I’ve added the /storage/users/yhao24/opt/nsys-2024.7.1/host-linux-x64/python/lib to PYTHONPATH.
For the first nsys stats command, I saw the following output.
Generating SQLite file /tmp/tritonbench/rope/nsys_traces/inductor_rotary_pos_emb_full_op_0/nsys_output.sqlite from /tmp/tritonbench/rope/nsys_traces/inductor_rotary_pos_emb_full_op_0/nsys_output.nsys-rep
Processing [/tmp/tritonbench/rope/nsys_traces/inductor_rotary_pos_emb_full_op_0/nsys_output.sqlite] with [/storage/users/yhao24/opt/nsys-2024.7.1/host-linux-x64/reports/nvtx_sum.py]...
** NVTX Range Summary (nvtx_sum):
Time (%) Total Time (ns) Instances Avg (ns) Med (ns) Min (ns) Max (ns) StdDev (ns) Style Range
-------- --------------- --------- --------- --------- -------- -------- ----------- ------- ------------------
100.0 704,805 1 704,805.0 704,805.0 704,805 704,805 0.0 PushPop :tritonbench_range
It looks this report script nvtx_sum.py can be successfully executed by nsys.
But if I run /storage/users/yhao24/opt/nsys-2024.7.1/host-linux-x64/reports/nvtx_sum.py nsys_output.sqlite , the output is
Nsight Systems uses a custom build of of the SQLite library that includes a number of additional functions, including the median() aggregate function (as well as the standard deviation function). Some of these build customizations are open-source packages, but some are Nsight-specific code. This custom SQLite library is also integrated into our build of Python, such that those SQL functions are available in the built-in Python SQLite module.
In short, the only reliable way to run the reports is to use the Python that ships with Nsight Systems. The reports were never meant to be run as standalone Python scripts.
This opens up a bigger question of what problem you are trying to solve by running the reports outside of the Nsight environment. The nsys stats command has extensive options for outputting reports in different formats, including CSV and other “code friendly” formats. There are also options to redirect the output to a file, or even to pipe the output to another process. We’ve tried to cover an extensive number of use-cases, including integration into automated test environments (something that’s used extensively internally at NVIDIA). If there is something you’re attempting to do that we don’t already provide for, we’d like to understand what you’re trying to accomplish.
Re-reading your original post, I might have misunderstood the issue. If all you want to do is run the nvtx_sum report (and only that report) you can do that with the command:
If no --report is given, nsys runs a default subset of reports, but you can specify one or more reports on the CLI so only those reports are run. See nsys help stats for more info.
There are many reports that are not included in the default list. See nsys stats --help-reports for a full list, and nsys stats --help-report <name> for a more complete description of each report.

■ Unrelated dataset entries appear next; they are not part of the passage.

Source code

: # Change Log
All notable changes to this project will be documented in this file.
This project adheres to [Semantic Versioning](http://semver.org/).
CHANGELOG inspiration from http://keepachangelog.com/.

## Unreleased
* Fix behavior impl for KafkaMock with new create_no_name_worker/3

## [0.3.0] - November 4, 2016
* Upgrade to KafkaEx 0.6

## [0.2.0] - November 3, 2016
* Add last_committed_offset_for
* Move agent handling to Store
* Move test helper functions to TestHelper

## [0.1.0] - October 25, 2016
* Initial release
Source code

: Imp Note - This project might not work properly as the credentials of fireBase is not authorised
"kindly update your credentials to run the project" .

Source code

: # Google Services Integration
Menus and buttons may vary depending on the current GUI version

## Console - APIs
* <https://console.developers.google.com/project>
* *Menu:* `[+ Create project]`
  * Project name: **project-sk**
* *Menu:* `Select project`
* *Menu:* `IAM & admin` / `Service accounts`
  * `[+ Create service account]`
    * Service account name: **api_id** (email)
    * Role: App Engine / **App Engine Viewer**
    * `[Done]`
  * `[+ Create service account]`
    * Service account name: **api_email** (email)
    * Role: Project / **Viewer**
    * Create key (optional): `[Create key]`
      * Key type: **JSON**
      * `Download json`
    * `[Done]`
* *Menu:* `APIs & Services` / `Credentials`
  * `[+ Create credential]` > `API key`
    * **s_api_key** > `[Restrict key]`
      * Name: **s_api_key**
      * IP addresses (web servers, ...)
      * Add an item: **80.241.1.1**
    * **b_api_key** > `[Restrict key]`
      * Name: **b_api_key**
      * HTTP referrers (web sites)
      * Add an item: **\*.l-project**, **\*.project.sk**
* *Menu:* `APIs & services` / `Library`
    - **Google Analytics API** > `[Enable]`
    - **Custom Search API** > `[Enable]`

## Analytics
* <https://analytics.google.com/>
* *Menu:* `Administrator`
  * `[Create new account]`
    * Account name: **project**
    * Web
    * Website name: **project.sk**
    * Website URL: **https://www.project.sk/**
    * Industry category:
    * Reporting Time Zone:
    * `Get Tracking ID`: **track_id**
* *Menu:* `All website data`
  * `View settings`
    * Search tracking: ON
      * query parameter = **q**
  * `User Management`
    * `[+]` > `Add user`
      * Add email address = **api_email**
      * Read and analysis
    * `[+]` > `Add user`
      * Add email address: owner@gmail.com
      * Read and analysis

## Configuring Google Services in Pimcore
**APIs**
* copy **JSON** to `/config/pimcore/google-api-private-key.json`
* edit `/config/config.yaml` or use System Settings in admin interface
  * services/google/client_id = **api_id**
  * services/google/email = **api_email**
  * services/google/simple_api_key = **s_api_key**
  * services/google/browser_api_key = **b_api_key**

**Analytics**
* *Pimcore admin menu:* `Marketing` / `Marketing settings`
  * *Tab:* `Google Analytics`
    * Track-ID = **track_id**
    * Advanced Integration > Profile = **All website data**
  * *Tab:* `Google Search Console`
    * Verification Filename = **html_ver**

Thanks for your reply! I’m trying to implement a nsys report analyzer in tritonbench, similar to the exisiting ncu analyzer. I prefer to use scripts nsys/target-linux-x64/reports rathern than get another system call to nsys stats --report. I found some scripts in nsys/target-linux-x64/reports marked as deprecated can work, such as nvtxpptrace.py. But since it is marked as deprecated, I’m wondering if the latest scripts can work without nsys call. As you replied, the scripts there are for specific environment, I guess I’ll use the deprecated ones for now.
nvtxpptrace was replaced with nvtx_pushpop_trace. We had a mass renaming several versions ago. If those reports still exist in your install, you might consider upgrading.
Which reports will work and won’t work is dependent on the SQL features they use. Most trace reports aren’t going to aggregate data, so they won’t run into needing the additional medan and standard deviation functions, nor some of the other custom functions.
But yes, nsys stats can process several different reports with one pass, and can output the data to a CSV file or some other format that should be easy to bring into an numeric framework. A simple --output . will do that, or you can chose a custom name. Also see --format (and --help-format[s]) for other supported formats.
Depending on the complexity of what you’re trying to do, you can also write your own stats report, or the newer recipe system. You can also have your analysis system import the data directly from SQLite, or one of the other supported export formats, such as Arrow.
Hi @jkreibich , I just found nvtx_sum returns execution time in us not ns, but cuda_gpu_kern_sum or nvtx_kern_sum return time in ns as table header shown for range longer than 1ms. Can you help to double check this?
Are you using the GUI or CLI? I believe the GUI attempts to auto-scale values so they’re in “convenient” ranges. This makes the display units both report and file dependent. The CLI will default to showing all time values in ns, unless you specify otherwise.